I am suggesting that if one devotes the better part of one’s life to following someone who implants in one’s mind a certainty that what he is following is proven scientifically to be the only road to spiritual freedom, one is demonstrating a large degree of gullibility in accepting and dramatizing that implant with no context explored against which to evaluate the truth of that implant.  Understanding is an universal solvent, in my opinion.

Buddha’s Brain


I have added Buddha’s Brain, (Hanson/Mendius – New Harbinger Publications, Inc, 2009) to the recommended reading list.  The following is my review.


Buddha’s Brain is authored by neuropsychologist Rick Hanson and neurologist Richard Mendius.

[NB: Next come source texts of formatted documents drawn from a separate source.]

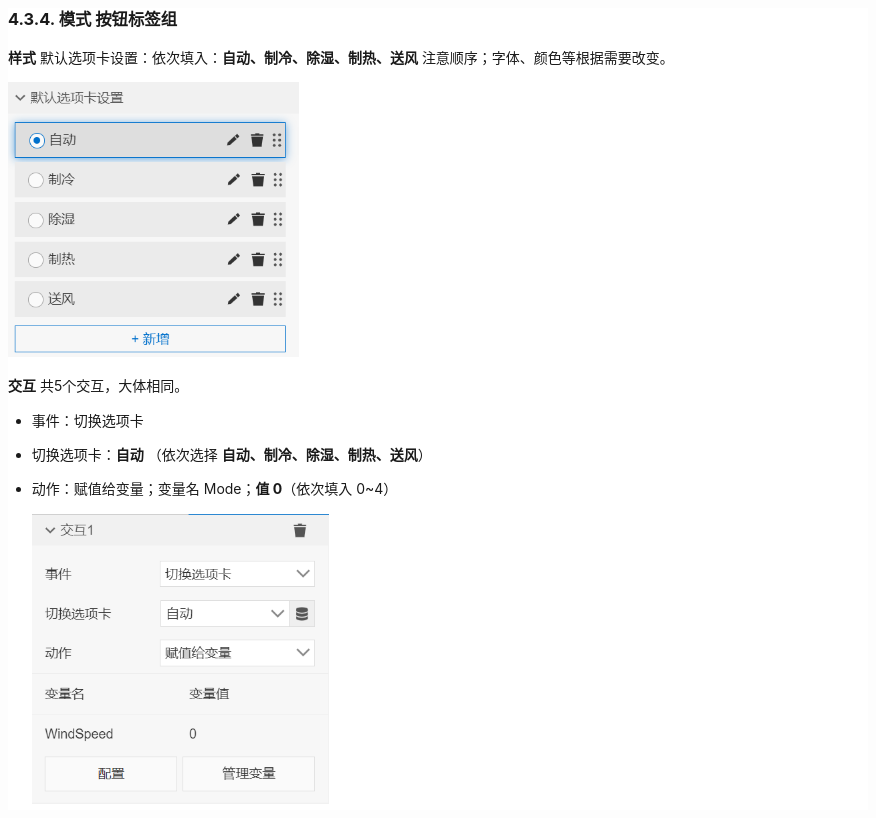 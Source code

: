 
### 4.3.4. 模式 按钮标签组

  **样式** 默认选项卡设置：依次填入：**自动、制冷、除湿、制热、送风** 注意顺序；字体、颜色等根据需要改变。

  <img src="./0.Docs/Image/image-20211109161855791.png" alt="image-20211109161855791" style="zoom:67%;" />

  **交互** 共5个交互，大体相同。

* 事件：切换选项卡

* 切换选项卡：**自动** （依次选择 **自动、制冷、除湿、制热、送风**） 

* 动作：赋值给变量；变量名 Mode；**值 0**（依次填入 0~4）

  <img src="./0.Docs/Image/image-20211109162832476.png" alt="image-20211109162832476" style="zoom:67%;" />
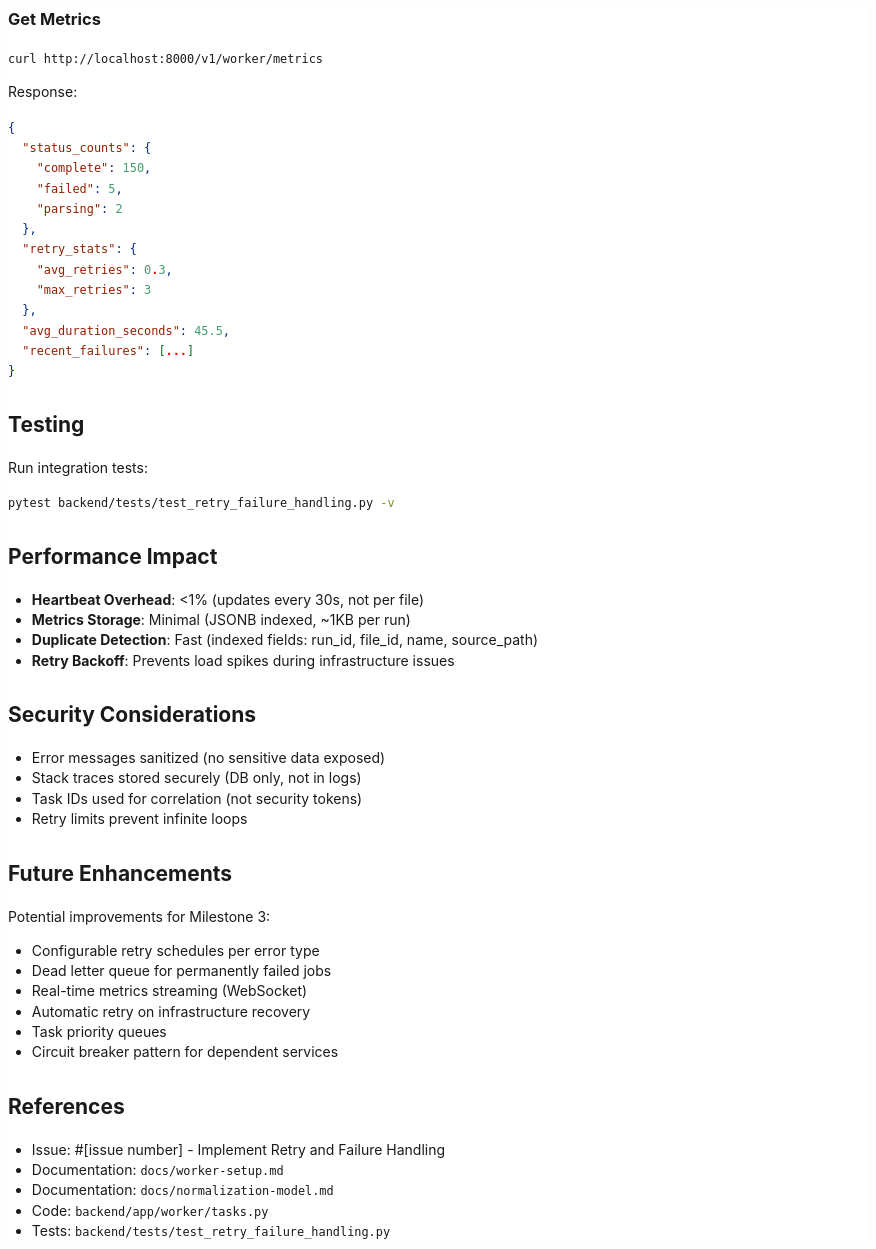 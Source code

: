 ### Get Metrics
```bash
curl http://localhost:8000/v1/worker/metrics
```

Response:
```json
{
  "status_counts": {
    "complete": 150,
    "failed": 5,
    "parsing": 2
  },
  "retry_stats": {
    "avg_retries": 0.3,
    "max_retries": 3
  },
  "avg_duration_seconds": 45.5,
  "recent_failures": [...]
}
```

## Testing

Run integration tests:
```bash
pytest backend/tests/test_retry_failure_handling.py -v
```

## Performance Impact

- **Heartbeat Overhead**: <1% (updates every 30s, not per file)
- **Metrics Storage**: Minimal (JSONB indexed, ~1KB per run)
- **Duplicate Detection**: Fast (indexed fields: run_id, file_id, name, source_path)
- **Retry Backoff**: Prevents load spikes during infrastructure issues

## Security Considerations

- Error messages sanitized (no sensitive data exposed)
- Stack traces stored securely (DB only, not in logs)
- Task IDs used for correlation (not security tokens)
- Retry limits prevent infinite loops

## Future Enhancements

Potential improvements for Milestone 3:
- Configurable retry schedules per error type
- Dead letter queue for permanently failed jobs
- Real-time metrics streaming (WebSocket)
- Automatic retry on infrastructure recovery
- Task priority queues
- Circuit breaker pattern for dependent services

## References

- Issue: #[issue number] - Implement Retry and Failure Handling
- Documentation: `docs/worker-setup.md`
- Documentation: `docs/normalization-model.md`
- Code: `backend/app/worker/tasks.py`
- Tests: `backend/tests/test_retry_failure_handling.py`
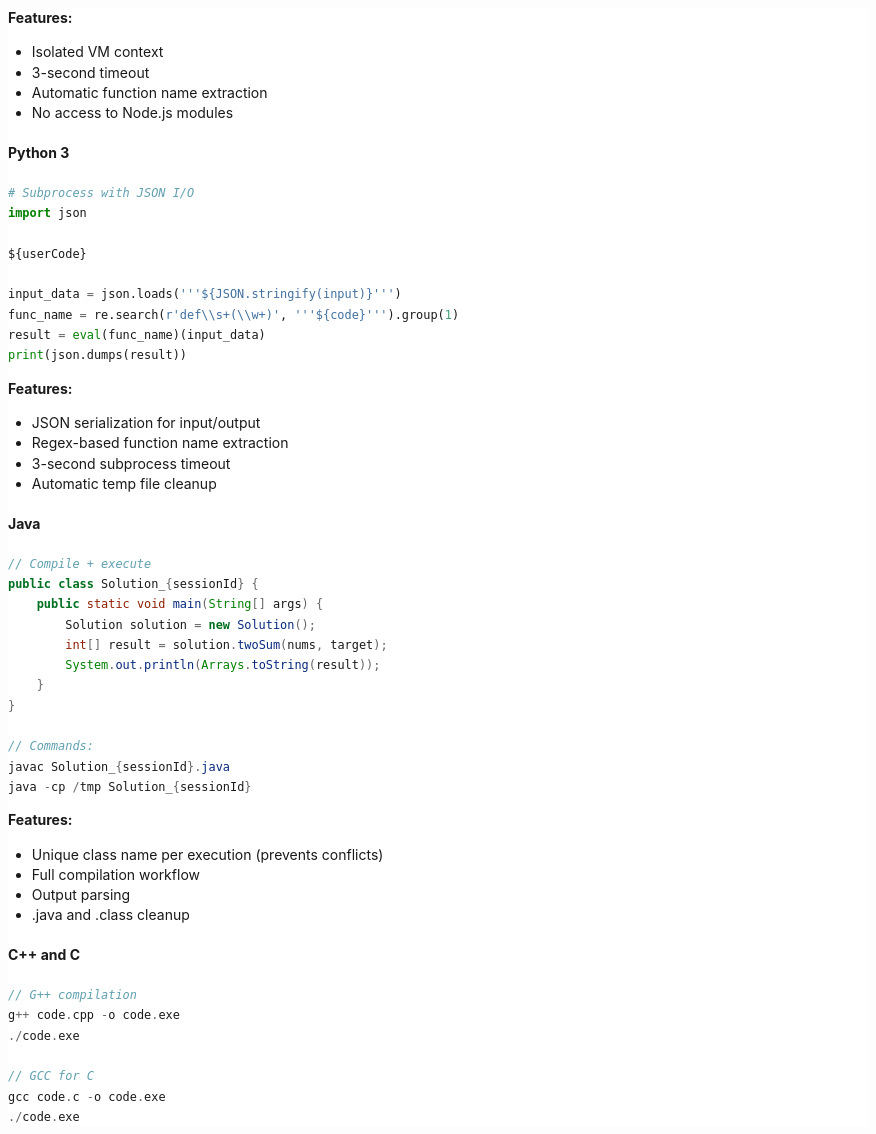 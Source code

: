 **Features:**
- Isolated VM context
- 3-second timeout
- Automatic function name extraction
- No access to Node.js modules

#### **Python 3**
```python
# Subprocess with JSON I/O
import json

${userCode}

input_data = json.loads('''${JSON.stringify(input)}''')
func_name = re.search(r'def\\s+(\\w+)', '''${code}''').group(1)
result = eval(func_name)(input_data)
print(json.dumps(result))
```

**Features:**
- JSON serialization for input/output
- Regex-based function name extraction
- 3-second subprocess timeout
- Automatic temp file cleanup

#### **Java**
```java
// Compile + execute
public class Solution_{sessionId} {
    public static void main(String[] args) {
        Solution solution = new Solution();
        int[] result = solution.twoSum(nums, target);
        System.out.println(Arrays.toString(result));
    }
}

// Commands:
javac Solution_{sessionId}.java
java -cp /tmp Solution_{sessionId}
```

**Features:**
- Unique class name per execution (prevents conflicts)
- Full compilation workflow
- Output parsing
- .java and .class cleanup

#### **C++ and C**
```cpp
// G++ compilation
g++ code.cpp -o code.exe
./code.exe

// GCC for C
gcc code.c -o code.exe
./code.exe
```
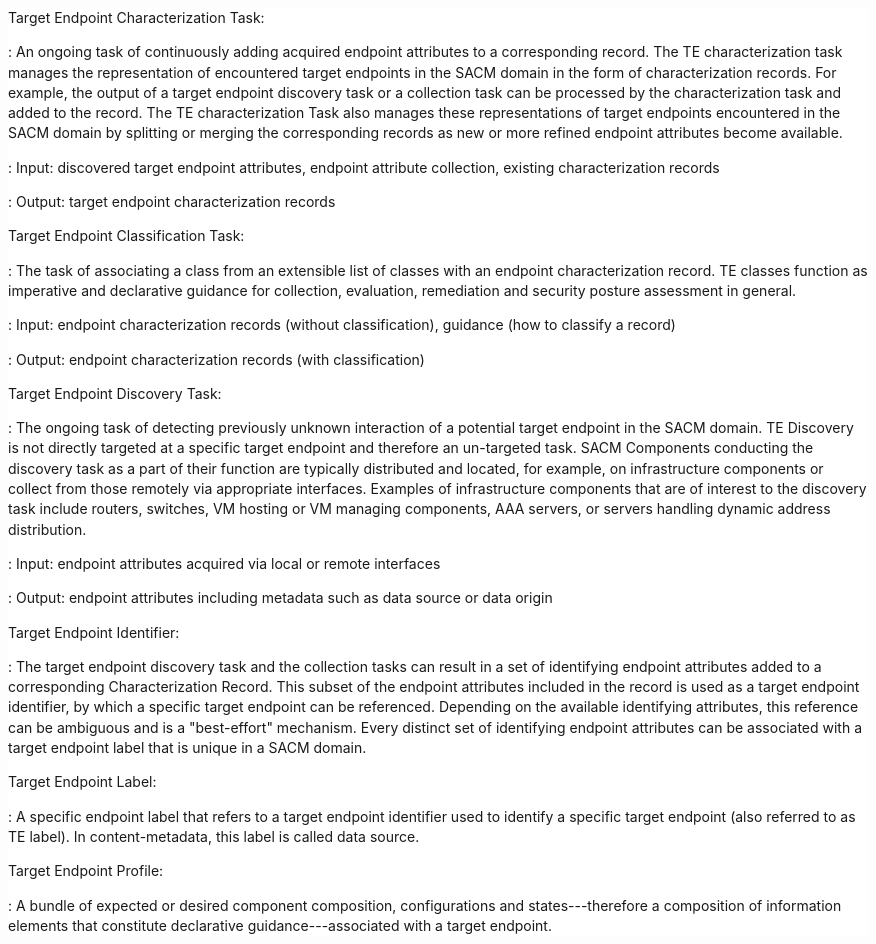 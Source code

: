 Target Endpoint Characterization Task:

: An ongoing task of continuously adding acquired endpoint attributes to a corresponding record. The TE characterization task manages the representation of encountered target endpoints in the SACM domain in the form of characterization records. For example, the output of a target endpoint discovery task or a collection task can be processed by the characterization task and added to the record. The TE characterization Task also manages these representations of target endpoints encountered in the SACM domain by splitting or merging the corresponding records as new or more refined endpoint attributes become available.

: Input: discovered target endpoint attributes, endpoint attribute collection, existing characterization records

: Output: target endpoint characterization records

Target Endpoint Classification Task:

: The task of associating a class from an extensible list of classes with an endpoint characterization record. TE classes function as imperative and declarative guidance for collection, evaluation, remediation and security posture assessment in general.

: Input: endpoint characterization records (without classification), guidance (how to classify a record)

: Output: endpoint characterization records (with classification)

Target Endpoint Discovery Task:

: The ongoing task of detecting previously unknown interaction of a potential target endpoint in the SACM domain. TE Discovery is not directly targeted at a specific target endpoint and therefore an un-targeted task. SACM Components conducting the discovery task as a part of their function are typically distributed and located, for example, on infrastructure components or collect from those remotely via appropriate interfaces. Examples of infrastructure components that are of interest to the discovery task include routers, switches, VM hosting or VM managing components, AAA servers, or servers handling dynamic address distribution. 

: Input: endpoint attributes acquired via local or remote interfaces

: Output: endpoint attributes including metadata such as data source or data origin

Target Endpoint Identifier:

: The target endpoint discovery task and the collection tasks can result in a set of identifying endpoint attributes added to a corresponding Characterization Record. This subset of the endpoint attributes included in the record is used as a target endpoint identifier, by which a specific target endpoint can be referenced. Depending on the available identifying attributes, this reference can be ambiguous and is a "best-effort" mechanism. Every distinct set of identifying endpoint attributes can be associated with a target endpoint label that is unique in a SACM domain.

Target Endpoint Label:

: A specific endpoint label that refers to a target endpoint identifier used to identify a specific target endpoint (also referred to as TE label).  In content-metadata, this label is called data source.

Target Endpoint Profile:

: A bundle of expected or desired component composition, configurations and states---therefore a composition of information elements that constitute declarative guidance---associated with a target endpoint.
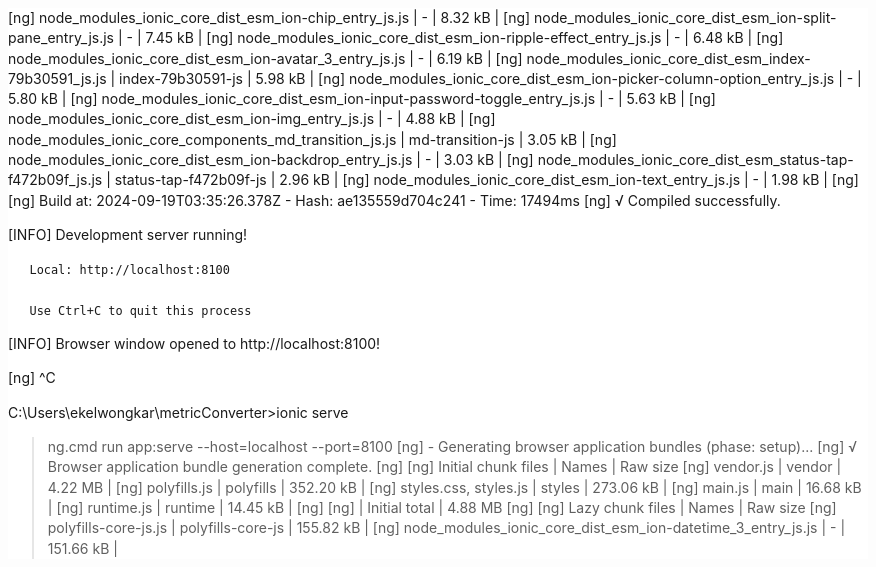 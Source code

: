 [ng] node_modules_ionic_core_dist_esm_ion-chip_entry_js.js                                                   | -                       |   8.32 kB |
[ng] node_modules_ionic_core_dist_esm_ion-split-pane_entry_js.js                                             | -                       |   7.45 kB |
[ng] node_modules_ionic_core_dist_esm_ion-ripple-effect_entry_js.js                                          | -                       |   6.48 kB |
[ng] node_modules_ionic_core_dist_esm_ion-avatar_3_entry_js.js                                               | -                       |   6.19 kB |
[ng] node_modules_ionic_core_dist_esm_index-79b30591_js.js                                                   | index-79b30591-js       |   5.98 kB |
[ng] node_modules_ionic_core_dist_esm_ion-picker-column-option_entry_js.js                                   | -                       |   5.80 kB |
[ng] node_modules_ionic_core_dist_esm_ion-input-password-toggle_entry_js.js                                  | -                       |   5.63 kB |
[ng] node_modules_ionic_core_dist_esm_ion-img_entry_js.js                                                    | -                       |   4.88 kB |
[ng] node_modules_ionic_core_components_md_transition_js.js                                                  | md-transition-js        |   3.05 kB |
[ng] node_modules_ionic_core_dist_esm_ion-backdrop_entry_js.js                                               | -                       |   3.03 kB |
[ng] node_modules_ionic_core_dist_esm_status-tap-f472b09f_js.js                                              | status-tap-f472b09f-js  |   2.96 kB |
[ng] node_modules_ionic_core_dist_esm_ion-text_entry_js.js                                                   | -                       |   1.98 kB |
[ng]
[ng] Build at: 2024-09-19T03:35:26.378Z - Hash: ae135559d704c241 - Time: 17494ms
[ng] √ Compiled successfully.

[INFO] Development server running!

       Local: http://localhost:8100

       Use Ctrl+C to quit this process

[INFO] Browser window opened to http://localhost:8100!

[ng] ^C

C:\Users\ekelwongkar\metricConverter>ionic serve
> ng.cmd run app:serve --host=localhost --port=8100
[ng] - Generating browser application bundles (phase: setup)...
[ng] √ Browser application bundle generation complete.
[ng]
[ng] Initial chunk files                                                                                     | Names                   |  Raw size
[ng] vendor.js                                                                                               | vendor                  |   4.22 MB |
[ng] polyfills.js                                                                                            | polyfills               | 352.20 kB |
[ng] styles.css, styles.js                                                                                   | styles                  | 273.06 kB |
[ng] main.js                                                                                                 | main                    |  16.68 kB |
[ng] runtime.js                                                                                              | runtime                 |  14.45 kB |
[ng]
[ng]                                                                                                         | Initial total           |   4.88 MB
[ng]
[ng] Lazy chunk files                                                                                        | Names                   |  Raw size
[ng] polyfills-core-js.js                                                                                    | polyfills-core-js       | 155.82 kB |
[ng] node_modules_ionic_core_dist_esm_ion-datetime_3_entry_js.js                                             | -                       | 151.66 kB | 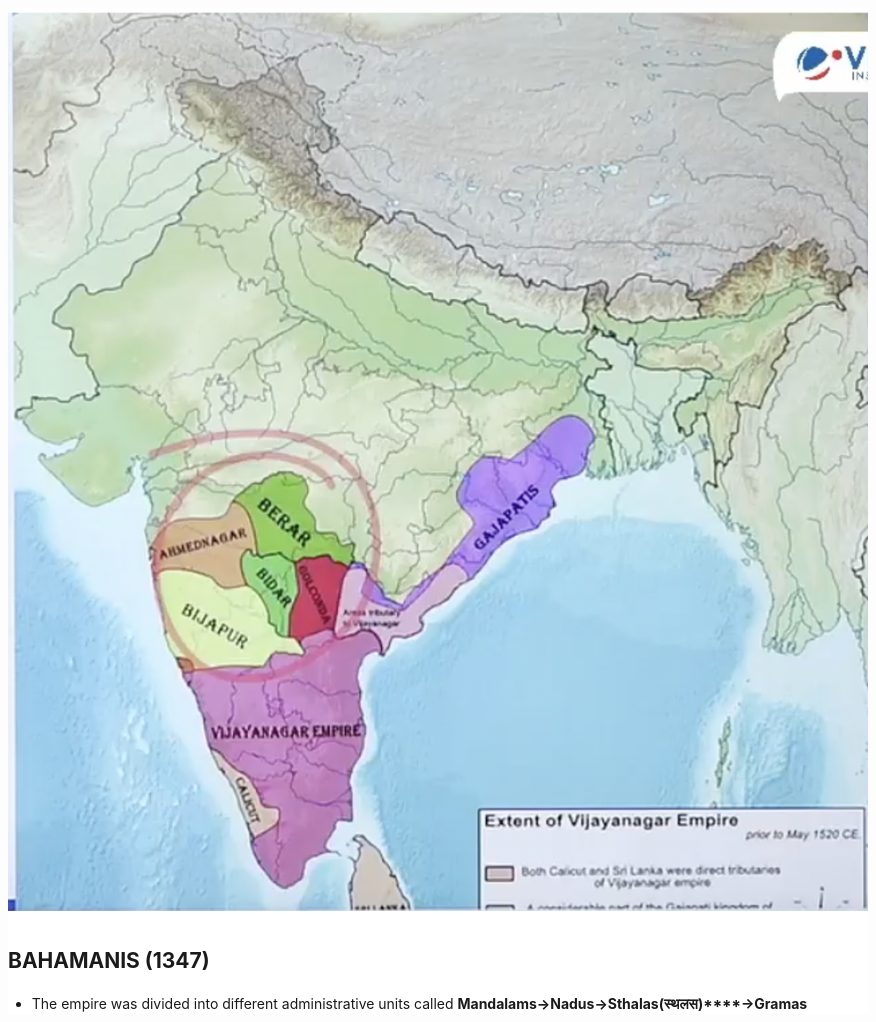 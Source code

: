 ![Exported image](Obsidian-files/Media/Exported%20image%2020250607044618-15.png)  

## BAHAMANIS (1347) 
 
- The empire was divided into different administrative units called **Mandalams-\>Nadus-\>Sthalas(****स्थलस****)****-\>Gramas**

Hanson is also a meditation teacher, and Mendius is also cofounder of Wellspring Institute for Neuroscience and Contemplative Wisdom.   These fellows give a relatively easy to follow sum up of what developments in science have taught us about the function of the brain.  They also, through work with Buddhist contemplative practice masters tested for neurological and hormonal/chemical patterns created by decisions of the being, detail how the brain – and thus the body – is affected by thought.  

Buddha’s Brain provides great food for thought and correlation to those trained in Dianetics and Scientology.  The authors’ description of science’s 2009 understanding of the human brain is remarkably consistent with L. Ron Hubbard’s 1950 description of the reactive mind in Dianetics: The Modern Science of Mental Health.   They describe the brain as being hardwired for avoiding danger, taking precedence over behavior/action patterns that seek pleasure or reward.   They describe how transcendent states attained through contemplative practice – their main frame of reference being Buddhism – erase reactive neuron channels and create new, more analytical, intelligent and rational ones.

Just as Scientology was somewhat vague in differentiating between the Thetan (spirit) and the mind and nearly mute on the subject of the brain, the authors of Buddha’s Brain are somewhat vague on differentiating between brain and mind, and never label that which is making the decisions that are creating a better functioning mind/brain.  To get hung up on such difficulties with constructs describing that which is invisible to the eye and physical measures would be to miss the forest for the trees.

Hard core Scientologists, if they could muster the curiosity or courage to read the book, would likely heavily tune out somewhere in the last 2/3rds of it.  That is because the material for the most part prescribes contemplative practice that the authors claim demonstrably reforms the brain/mind.  To react in such wise would be a mistake in my view.  To read it, for example, might lead to some insights into why running pleasure moments, as in Self Analysis by L. Ron Hubbard, is so therapeutic.  Could it be that Scientology processes do far more good than L. Ron Hubbard even knew given the relatively archaic state of science in his day?   One thing is for sure, those who are afraid to look will never know.